Using GoogleDriveStorage

GoogleDriveStorage is an extension of PigStorage that stores data both in the specified file system as a CSV, and then to Google Drive.

Connect to Google Drive

To use GoogleDriveStorage with Mortar, you must first authenticate Mortar to connect to your Google account.

To authorize Mortar to write files from Hadoop into your Google Drive, go to My Settings->Google Auth. Click on the Link Google Account button to see Google's authorization window.

Google Auth

Select the account you want to be able to write to (only one at a time, for now), and that's it! You can always change the account connected by going back to this page and selecting a different account.

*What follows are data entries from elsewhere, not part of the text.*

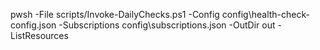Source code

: pwsh -File scripts/Invoke-DailyChecks.ps1 -Config config\health-check-config.json -Subscriptions config\subscriptions.json -OutDir out -ListResources
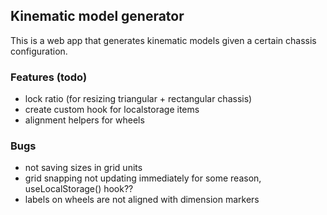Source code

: ## Kinematic model generator
This is a web app that generates kinematic models given a certain chassis configuration.

### Features (todo)
- lock ratio (for resizing triangular + rectangular chassis)
- create custom hook for localstorage items
- alignment helpers for wheels

### Bugs
- not saving sizes in grid units
- grid snapping not updating immediately for some reason, useLocalStorage() hook??
- labels on wheels are not aligned with dimension markers
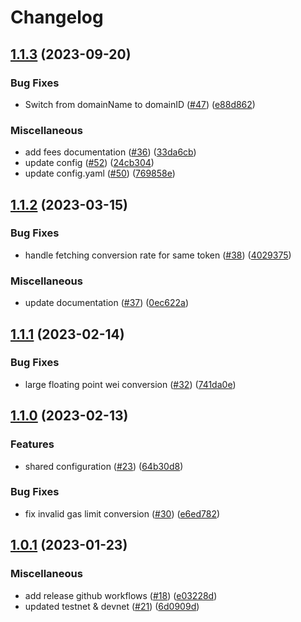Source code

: # Changelog

## [1.1.3](https://github.com/sygmaprotocol/sygma-fee-oracle/compare/v1.1.2...v1.1.3) (2023-09-20)


### Bug Fixes

* Switch from domainName to domainID ([#47](https://github.com/sygmaprotocol/sygma-fee-oracle/issues/47)) ([e88d862](https://github.com/sygmaprotocol/sygma-fee-oracle/commit/e88d8627aed50fe66330a5d036097b920553902e))


### Miscellaneous

* add fees documentation ([#36](https://github.com/sygmaprotocol/sygma-fee-oracle/issues/36)) ([33da6cb](https://github.com/sygmaprotocol/sygma-fee-oracle/commit/33da6cbad082b08c439f80df8c1709f6941a302d))
* update config ([#52](https://github.com/sygmaprotocol/sygma-fee-oracle/issues/52)) ([24cb304](https://github.com/sygmaprotocol/sygma-fee-oracle/commit/24cb304af6fd413ebec21b7148a0d6ef73bee5b4))
* update config.yaml ([#50](https://github.com/sygmaprotocol/sygma-fee-oracle/issues/50)) ([769858e](https://github.com/sygmaprotocol/sygma-fee-oracle/commit/769858e12c1c5d14466f6d2293ca9b69a69113ba))

## [1.1.2](https://github.com/sygmaprotocol/sygma-fee-oracle/compare/v1.1.1...v1.1.2) (2023-03-15)


### Bug Fixes

* handle fetching conversion rate for same token ([#38](https://github.com/sygmaprotocol/sygma-fee-oracle/issues/38)) ([4029375](https://github.com/sygmaprotocol/sygma-fee-oracle/commit/40293759b65ece80693624c0eaff16ff9d580d23))


### Miscellaneous

* update documentation ([#37](https://github.com/sygmaprotocol/sygma-fee-oracle/issues/37)) ([0ec622a](https://github.com/sygmaprotocol/sygma-fee-oracle/commit/0ec622ac030d4a67279575cd8e6e004b0079e5f8))

## [1.1.1](https://github.com/sygmaprotocol/sygma-fee-oracle/compare/v1.1.0...v1.1.1) (2023-02-14)


### Bug Fixes

* large floating point wei conversion ([#32](https://github.com/sygmaprotocol/sygma-fee-oracle/issues/32)) ([741da0e](https://github.com/sygmaprotocol/sygma-fee-oracle/commit/741da0ec53129884dfb6c6c498fe6c2bba84cb60))

## [1.1.0](https://github.com/sygmaprotocol/sygma-fee-oracle/compare/v1.0.1...v1.1.0) (2023-02-13)


### Features

* shared configuration ([#23](https://github.com/sygmaprotocol/sygma-fee-oracle/issues/23)) ([64b30d8](https://github.com/sygmaprotocol/sygma-fee-oracle/commit/64b30d833ba70157d434d61e12af90ace285989e))


### Bug Fixes

* fix invalid gas limit conversion ([#30](https://github.com/sygmaprotocol/sygma-fee-oracle/issues/30)) ([e6ed782](https://github.com/sygmaprotocol/sygma-fee-oracle/commit/e6ed782f53b475fd86b4771438ff52b535581b2b))

## [1.0.1](https://github.com/sygmaprotocol/sygma-fee-oracle/compare/v1.0.0...v1.0.1) (2023-01-23)


### Miscellaneous

* add release github workflows ([#18](https://github.com/sygmaprotocol/sygma-fee-oracle/issues/18)) ([e03228d](https://github.com/sygmaprotocol/sygma-fee-oracle/commit/e03228d1b3b31b4d0f2a3f17c541f74615f6f3ef))
* updated testnet & devnet ([#21](https://github.com/sygmaprotocol/sygma-fee-oracle/issues/21)) ([6d0909d](https://github.com/sygmaprotocol/sygma-fee-oracle/commit/6d0909dfdf15b763b054ff9d982f0eb5c30b8f9c))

Store Output to Google Drive

To store data to Google Drive, use the GoogleDriveStorage function:

STORE output INTO '$OUTPUT_PATH'
    USING com.mortardata.pig.GoogleDriveStorage('google_file_name');

The data will first be stored as a CSV to the location indicated by $OUTPUT_PATH and then uploaded to GoogleDrive to a file named google_file_name.

By default, GoogleDriveStorage will upload your data as a Google Spreadsheet, and will overwrite an existing file of the same name. To set these parameters, use:

STORE output INTO '$OUTPUT_PATH'
    USING com.mortardata.pig.GoogleDriveStorage('google_file_name', 'YES_CONVERT', 'YES_OVERWRITE');

YES_CONVERT specifies that the file should be converted to a Google Spreadsheet, and YES_OVERWRITE specifies that an existing file of the same name should be overwritten. This is useful when integrating with other applications that can pull updated data from a Google file.

Note: GoogleDriveStorage only works with Pig 0.12. To specify Pig version use --pigversion 0.12

Limitations

There is currently a limit to the size of file that may be uploaded to Google Drive using GoogleDriveStorage. In the event that an upload fails, output data can still be found in the output path location.